Davalılardan …, …, …, …, … ile …, …, …, …, vekili, davalı … vekili, … vekili ile bir kısım davalılar vekili Av. …, sözleşme tarihleriyle dava tarihi arasında 25 yıla aşkın bir sürenin geçtiğini, davacının kira alacağı, ecrimisil ve fer’ilerine ilişkin taleplerinin zamanaşımına uğradığını, Türk Borçlar Kanunu’nun 146. maddesi uyarınca kural olarak her alacağın 10 yıllık zamanaşımına tabî olduğunu, davacının sözleşme ile üstlendiği edimlerini yerine getirmeyip inşaatı yarım bırakarak terk ettiğini savunarak, davanın zamanaşımı nedeniyle reddine karar verilmesini istemiştir.

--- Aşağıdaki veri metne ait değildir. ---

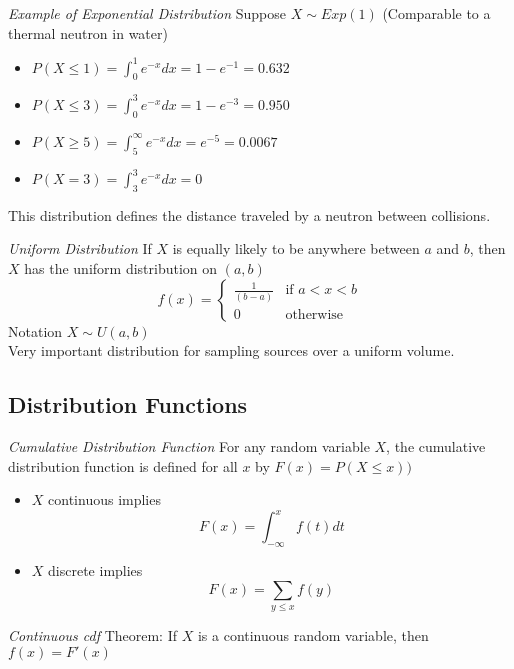 \emph{Example of Exponential Distribution}
  Suppose $X \sim Exp(1)$ (Comparable to a thermal neutron in water)
  \begin{itemize}
    \item $P(X\le1)=\int_{0}^{1}e^{-x}dx=1-e^{-1} = 0.632$
    \item $P(X\le3)=\int_{0}^{3}e^{-x}dx=1-e^{-3} = 0.950$
    \item $P(X\ge5)=\int_{5}^{\infty}e^{-x}dx=e^{-5}=0.0067$
    \item $P(X=3)=\int_{3}^{3}e^{-x}dx=0$
  \end{itemize}
 This distribution defines the distance traveled by a neutron between collisions.


\emph{Uniform Distribution}
  If $X$ is equally likely to be anywhere between $a$ and $b$, then $X$ has the uniform distribution on $(a,b)$
     \begin{displaymath}
        f(x) = \left\{ \begin{array}{ll}
                         \frac{1}{(b-a)} & \textrm{if $a < x < b$}\\                       
                         0 & \textrm{otherwise}
                       \end{array} \right.
     \end{displaymath}
  Notation $X \sim U(a,b)$\\
  Very important distribution for sampling sources over a uniform volume.


\subsection{Distribution Functions}

\emph{Cumulative Distribution Function}
  For any random variable $X$, the cumulative distribution function is defined for all $x$ by $F(x) = P(X\le x))$
  \begin{itemize}
    \item $X$ continuous implies
      \begin{equation*}
          F(x) = \int_{-\infty}^{x}f(t)dt
      \end{equation*}
    \item $X$ discrete implies
      \begin{equation*}
          F(x) = \sum_{y\le x}f(y)
      \end{equation*}
  \end{itemize}


\emph{Continuous cdf}
  Theorem: If $X$ is a continuous random variable, then $f(x) = F'(x)$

Davalılardan … davacının inşaatı yarım bırakıp kaçtığını, dava konusu binadaki tüm ev ve iş yeri sahiplerini mağdur ettiğini, kendisinin 20 yıldır ortada olmadığını, bütün daire ve işyerlerinin betonarme dışında mal sahiplerince yapıldığını, davacının binada hiç bir hakkının olmadığını savunarak, davanın reddini istemiştir.
Diğer davalılar davaya cevap vermemişlerdir.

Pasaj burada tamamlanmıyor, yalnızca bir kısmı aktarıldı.